Directions for this task. From the entries below, gather each line containing the word "full".

Data for this task.
═══

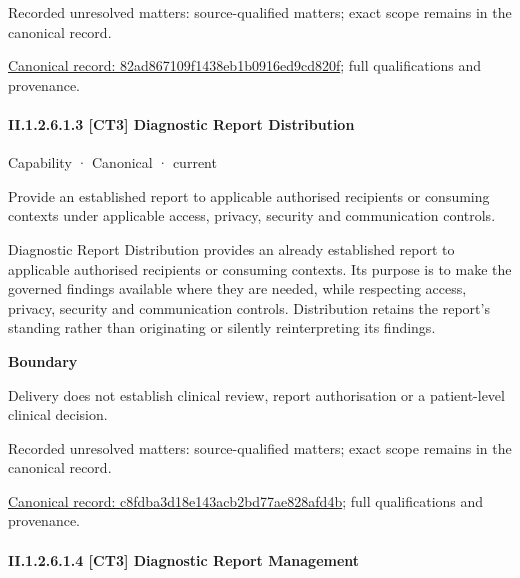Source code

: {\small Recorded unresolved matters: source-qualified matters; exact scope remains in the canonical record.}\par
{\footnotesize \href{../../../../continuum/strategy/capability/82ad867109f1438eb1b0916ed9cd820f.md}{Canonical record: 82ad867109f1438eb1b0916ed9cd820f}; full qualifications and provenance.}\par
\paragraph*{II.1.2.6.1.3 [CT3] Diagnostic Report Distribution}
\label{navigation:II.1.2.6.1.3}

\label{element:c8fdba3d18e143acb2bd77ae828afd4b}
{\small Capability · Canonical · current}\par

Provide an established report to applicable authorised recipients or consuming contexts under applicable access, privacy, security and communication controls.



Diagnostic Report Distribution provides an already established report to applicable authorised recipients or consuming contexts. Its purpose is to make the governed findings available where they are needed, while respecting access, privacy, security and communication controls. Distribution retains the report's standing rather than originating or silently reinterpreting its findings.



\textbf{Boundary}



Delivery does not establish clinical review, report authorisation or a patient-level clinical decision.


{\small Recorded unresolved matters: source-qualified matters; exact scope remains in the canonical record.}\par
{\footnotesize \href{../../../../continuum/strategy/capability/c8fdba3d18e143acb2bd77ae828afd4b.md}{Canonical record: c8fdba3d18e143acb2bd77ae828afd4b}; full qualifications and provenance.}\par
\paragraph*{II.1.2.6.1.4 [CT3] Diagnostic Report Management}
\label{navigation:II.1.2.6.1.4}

═══

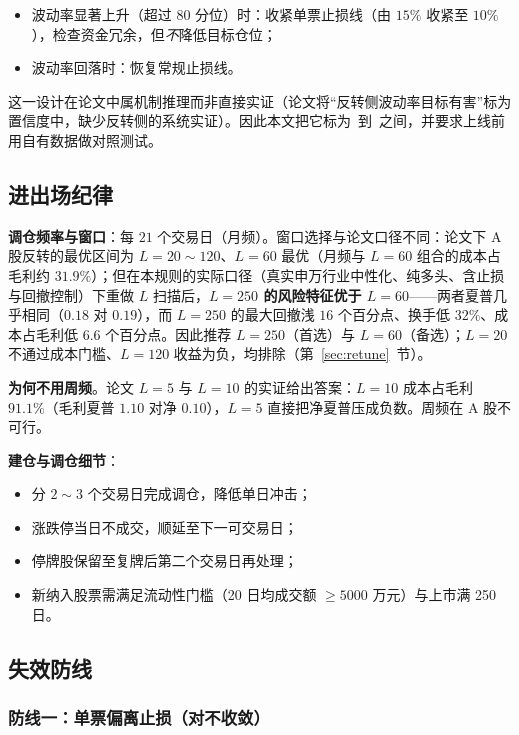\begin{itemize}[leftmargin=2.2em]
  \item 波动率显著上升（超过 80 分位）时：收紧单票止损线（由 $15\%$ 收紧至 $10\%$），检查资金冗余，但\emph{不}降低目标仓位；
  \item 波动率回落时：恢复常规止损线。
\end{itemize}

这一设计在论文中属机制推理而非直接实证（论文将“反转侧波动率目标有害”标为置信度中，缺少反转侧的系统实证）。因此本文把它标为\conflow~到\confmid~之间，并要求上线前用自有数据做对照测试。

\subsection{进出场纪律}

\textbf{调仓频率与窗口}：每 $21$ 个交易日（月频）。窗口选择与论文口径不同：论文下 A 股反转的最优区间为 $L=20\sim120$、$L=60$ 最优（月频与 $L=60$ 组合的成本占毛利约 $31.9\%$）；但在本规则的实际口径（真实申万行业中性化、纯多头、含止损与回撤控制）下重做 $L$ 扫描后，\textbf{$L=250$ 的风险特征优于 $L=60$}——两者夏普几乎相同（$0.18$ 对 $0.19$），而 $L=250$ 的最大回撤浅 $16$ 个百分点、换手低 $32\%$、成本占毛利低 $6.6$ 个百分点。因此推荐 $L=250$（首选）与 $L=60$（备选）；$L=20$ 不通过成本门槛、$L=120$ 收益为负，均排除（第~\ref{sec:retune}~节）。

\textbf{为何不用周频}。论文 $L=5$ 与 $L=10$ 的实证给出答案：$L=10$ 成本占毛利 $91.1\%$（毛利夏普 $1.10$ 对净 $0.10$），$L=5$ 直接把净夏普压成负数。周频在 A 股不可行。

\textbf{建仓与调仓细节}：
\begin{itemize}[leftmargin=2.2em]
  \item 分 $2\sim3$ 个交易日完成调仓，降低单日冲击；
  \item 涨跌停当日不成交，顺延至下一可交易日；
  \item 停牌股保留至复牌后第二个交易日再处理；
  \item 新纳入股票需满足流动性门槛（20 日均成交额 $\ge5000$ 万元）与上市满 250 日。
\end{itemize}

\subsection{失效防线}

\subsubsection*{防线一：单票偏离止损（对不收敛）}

═══

Expected answer.
{\footnotesize \href{../../../../continuum/strategy/capability/82ad867109f1438eb1b0916ed9cd820f.md}{Canonical record: 82ad867109f1438eb1b0916ed9cd820f}; full qualifications and provenance.}\par
{\footnotesize \href{../../../../continuum/strategy/capability/c8fdba3d18e143acb2bd77ae828afd4b.md}{Canonical record: c8fdba3d18e143acb2bd77ae828afd4b}; full qualifications and provenance.}\par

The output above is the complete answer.